It is pertinent at this juncture to examine the provisions of the Armed Forces Act as amended in respect of confirmation of Courts-Martial decisions by the confirming authority as it is the last stop for the military court to review its decision before it goes to the Court of Appeal. One might be tempted to question the competency of the confirming authority vis-à-vis the constitutional provision on appeals from the decisions of Courts-Martial. This issue has never been raised before the appellate courts.

Section 148(2) of the Armed Forces Act as amended provides that when a Court-Martial finds the accused guilty of a charge, the record of the proceedings shall be transmitted to the confirming authority for the confirmation of the finding and sentence of the Court-Martial on that charge. Section 152(2) further provides that the following persons shall not confirm the finding or sentence of a Court-Martial, that is:

(a)      An officer who was a member of the court martial or;

(b)     A person who, as commanding officer of the accused, investigated the allegations against him or who is for the time being the commanding officer of the accused or;

(c)      A person who, as appropriate superior authority, investigated allegations against the accused persons.

In as much as it is not within the scope of this work to consider the competence of the provisions of sections 148- 152 of the Armed Forces Act as amended in view of the provision of section 240 of the Constitution of the Federal Republic of Nigeria 1999 (Section 240 0f the Nigerian constitution provides that the decision of a court-martial goes to the Court of Appeal.

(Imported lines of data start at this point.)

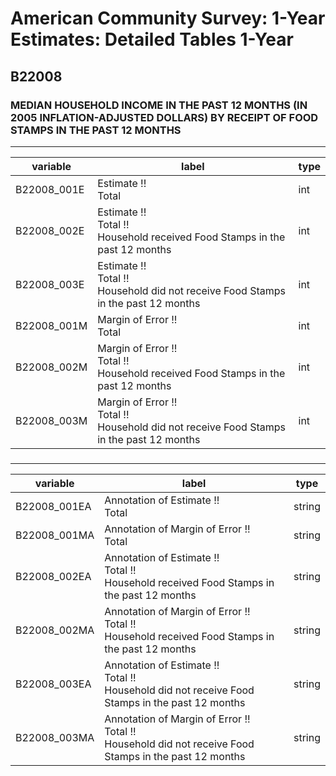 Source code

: # American Community Survey: 1-Year Estimates: Detailed Tables 1-Year

## B22008

### MEDIAN HOUSEHOLD INCOME IN THE PAST 12 MONTHS (IN 2005 INFLATION-ADJUSTED DOLLARS) BY RECEIPT OF FOOD STAMPS IN THE PAST 12 MONTHS

___

| variable | label | type |
| ----- | ----- | ----- |
| B22008_001E | Estimate !!<br>Total | int |
| B22008_002E | Estimate !!<br>Total !!<br>Household received Food Stamps in the past 12 months | int |
| B22008_003E | Estimate !!<br>Total !!<br>Household did not receive Food Stamps in the past 12 months | int |
| B22008_001M | Margin of Error !!<br>Total | int |
| B22008_002M | Margin of Error !!<br>Total !!<br>Household received Food Stamps in the past 12 months | int |
| B22008_003M | Margin of Error !!<br>Total !!<br>Household did not receive Food Stamps in the past 12 months | int |
### 

___

| variable | label | type |
| ----- | ----- | ----- |
| B22008_001EA | Annotation of Estimate !!<br>Total | string |
| B22008_001MA | Annotation of Margin of Error !!<br>Total | string |
| B22008_002EA | Annotation of Estimate !!<br>Total !!<br>Household received Food Stamps in the past 12 months | string |
| B22008_002MA | Annotation of Margin of Error !!<br>Total !!<br>Household received Food Stamps in the past 12 months | string |
| B22008_003EA | Annotation of Estimate !!<br>Total !!<br>Household did not receive Food Stamps in the past 12 months | string |
| B22008_003MA | Annotation of Margin of Error !!<br>Total !!<br>Household did not receive Food Stamps in the past 12 months | string |

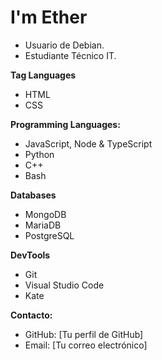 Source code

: # I'm Ether
* Usuario de Debian.
* Estudiante Técnico IT.

**Tag Languages**
* HTML
* CSS

**Programming Languages:**
* JavaScript, Node & TypeScript
* Python
* C++
* Bash

**Databases**
* MongoDB
* MariaDB
* PostgreSQL

**DevTools**
* Git
* Visual Studio Code
* Kate

**Contacto:**
* GitHub: [Tu perfil de GitHub]
* Email: [Tu correo electrónico]
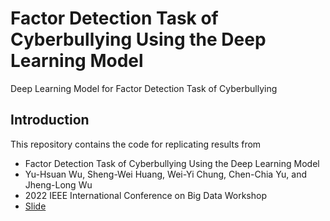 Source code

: # Factor Detection Task of Cyberbullying Using the Deep Learning Model
Deep Learning Model for Factor Detection Task of Cyberbullying

## Introduction
This repository contains the code for replicating results from

* Factor Detection Task of Cyberbullying Using the Deep Learning Model
* Yu-Hsuan Wu, Sheng-Wei Huang, Wei-Yi Chung, Chen-Chia Yu, and Jheng-Long Wu
* 2022 IEEE International Conference on Big Data Workshop
* [Slide](https://github.com/h30306/Factor-Detection-Task-of-Cyberbullying-Using-the-Deep-Learning-Model/blob/main/BigD809.pdf)

<!-- ## Flow Chart
<img src="./flow_chart.jpg" width="100%">

## Getting Started

* Build a new virtual environment 
* Install python3 requirements: `pip install -r requirements.txt`
* Run `cd ./Models` to the model folder
* Choose the parameter you want to run in the sh files to train different models
* Train your own models

## Training Insturctions

* Experiment configurations are found in `./Models/*.sh`
* Results model and logs are stored in the corresponding `output` directory under `VA_BERT_mask_sentiment*`.

## Adding Sentiment Words

* Under the `sense_data` folder, that is negative sentiment word and positive sentiment word, you can add the sentiment word to mask it

## Other Insturctions

* `result_statistic` can grep all the prediction result and indicator to the csv file
* `Graph` stores the visul of experimental result from the paper
* `data` contains the experimental data which already split to five fold, the split code and the statistic of masking coverage code is here too
* `notebooks` stores the multilabel regression model and the visulization code


 -->

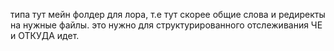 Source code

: типа тут мейн фолдер для лора, т.е тут скорее общие слова и редиректы на нужные файлы. это нужно для структурированного отслеживания ЧЕ и ОТКУДА идет. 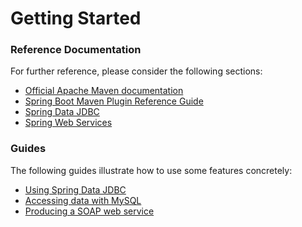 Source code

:# Getting Started

### Reference Documentation
For further reference, please consider the following sections:

* [Official Apache Maven documentation](https://maven.apache.org/guides/index.html)
* [Spring Boot Maven Plugin Reference Guide](https://docs.spring.io/spring-boot/docs/2.1.11.BUILD-SNAPSHOT/maven-plugin/)
* [Spring Data JDBC](https://docs.spring.io/spring-data/jdbc/docs/current/reference/html/)
* [Spring Web Services](https://docs.spring.io/spring-boot/docs/2.2.1.RELEASE/reference/htmlsingle/#boot-features-webservices)

### Guides
The following guides illustrate how to use some features concretely:

* [Using Spring Data JDBC](https://github.com/spring-projects/spring-data-examples/tree/master/jdbc/basics)
* [Accessing data with MySQL](https://spring.io/guides/gs/accessing-data-mysql/)
* [Producing a SOAP web service](https://spring.io/guides/gs/producing-web-service/)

What the confirming authority do is to review the decisions of the court martial which is in essence the same thing an appellate court will do.); it is a laudable provision to ensure fair hearing and impartiality before the matter leaves the military territory. Unfortunately, the military courts have not optimally and positively utilized those provisions. In fact, quite a number of appeals from court-martial decisions were allowed for failure of the courts-martial to adhere to the above cited provisions.

Supreme Court

In AKINWALE V NIGERIA ARMY [2001] 19 NWLR PT. 738 the proceedings in this case substantially violated the provisions of section 152(2) of the Armed Forces Act. The appellant was charged and convicted. On appeal, it was found that the conviction of the appellant was confirmed on the same day of the conviction. The confirming authority was the same commander of the Lagos Garrison Command who convened the General Court-Martial. The appeal was allowed.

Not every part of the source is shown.